Ela tem as mãos atadas, e anda com o queixo erguido, de olhos fechados, em direção ao alvo. A seda toca o chão sujo. Seus cabelos soltos balançam com violência. Então, ela finalmente para. Bem no centro do círculo de madeira. Ela abre os olhos, e encara sua dor. Sua dor a mira de volta sorrindo, tão sádica e cruel, como uma desconhecida que a conhece tão bem. Isso a machuca, mas apesar de precisar prender a respiração para não cair, ela continua a encará-la. “Estou disposta a enfrenta-la. Pois é o que eu teria de fazer. Neste agora, ou noutro agora.”. E a dor mira seu peito, fecha um dos olhos, puxa o fio flexível, solta a flecha.  E a flecha a perfura, sim, trazendo com ela a lembrança, e a dor, e a dúvida, e a esperança que foi embora, e o cheiro doce que lhe fez tão bem, e o sorriso e os olhos que brilhavam quando ele acontecia, e as cruéis palavras que não foram sequer ditas por você!, e a outra, e as outras, e todas as pedras mais pesadas.
A moça leva as mãos ao peito, sentindo o sangue morno que flui, mas não tenta estanca-lo. Não tenta impedir as lágrimas. Não há mais risos forçados, ou tentativas falhas de manter algo no estômago. O vento para. A dor a encara ao longe. E suas pernas cedem. E seu corpo finalmente pode descansar sobre a relva. O vestido reluzindo sob um céu denso de nuvens brancas, parecendo cortinas. E ela sente a flecha. E evapora lentamente em direção à luz.

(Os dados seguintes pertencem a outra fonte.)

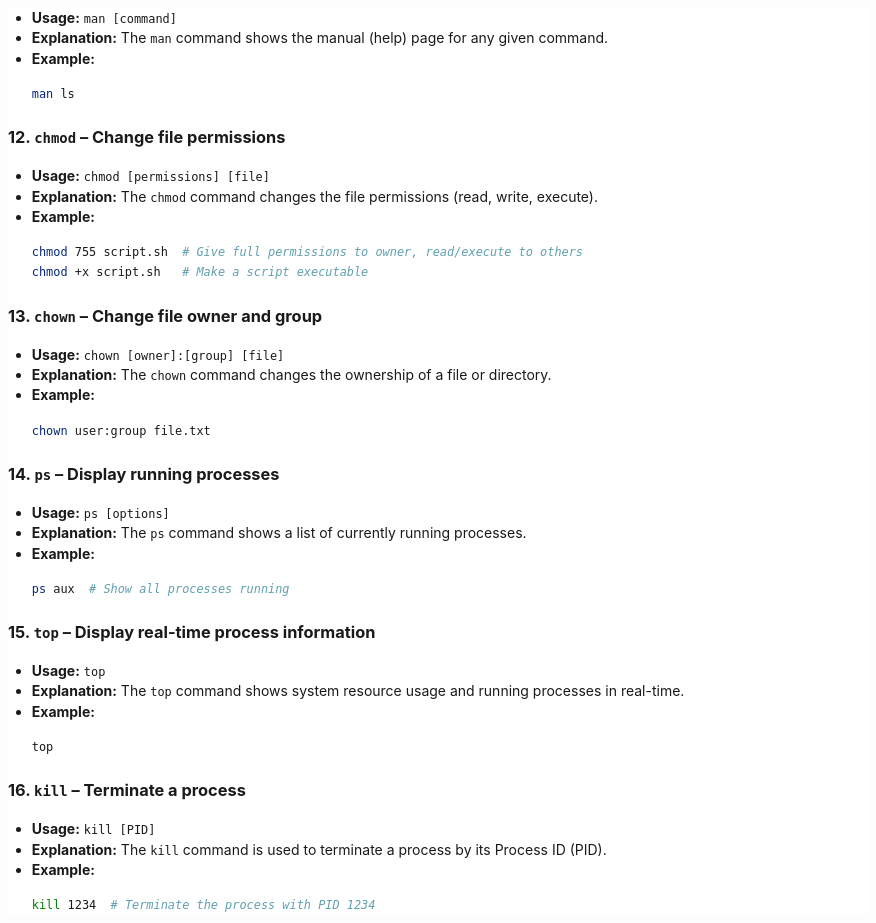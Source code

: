 -   **Usage:** `man [command]`
-   **Explanation:** The `man` command shows the manual (help) page for any given command.
-   **Example:**
    ```bash
    man ls
    ```

### 12. **`chmod`** – Change file permissions

-   **Usage:** `chmod [permissions] [file]`
-   **Explanation:** The `chmod` command changes the file permissions (read, write, execute).
-   **Example:**
    ```bash
    chmod 755 script.sh  # Give full permissions to owner, read/execute to others
    chmod +x script.sh   # Make a script executable
    ```

### 13. **`chown`** – Change file owner and group

-   **Usage:** `chown [owner]:[group] [file]`
-   **Explanation:** The `chown` command changes the ownership of a file or directory.
-   **Example:**
    ```bash
    chown user:group file.txt
    ```

### 14. **`ps`** – Display running processes

-   **Usage:** `ps [options]`
-   **Explanation:** The `ps` command shows a list of currently running processes.
-   **Example:**
    ```bash
    ps aux  # Show all processes running
    ```

### 15. **`top`** – Display real-time process information

-   **Usage:** `top`
-   **Explanation:** The `top` command shows system resource usage and running processes in real-time.
-   **Example:**
    ```bash
    top
    ```

### 16. **`kill`** – Terminate a process

-   **Usage:** `kill [PID]`
-   **Explanation:** The `kill` command is used to terminate a process by its Process ID (PID).
-   **Example:**
    ```bash
    kill 1234  # Terminate the process with PID 1234
    ```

Certos fantasmas precisam ser encarados. Certas dores, sentidas. E quando as tentativas de ignorar falham, e tudo parece perder a cor, talvez devamos caminhar até o centro do alvo. O fiz. Porém nenhuma parte evaporou, ou foi em direção à luz. Penso que talvez isso leve tempo. E pergunto-me se o tempo, por si só, será capaz de levar consigo todos os resquícios de alma para que esta possa, enfim, buscar resolver suas pendências com outro ser pensante. Talvez tão maravilhoso quanto – o que ainda parece impossível.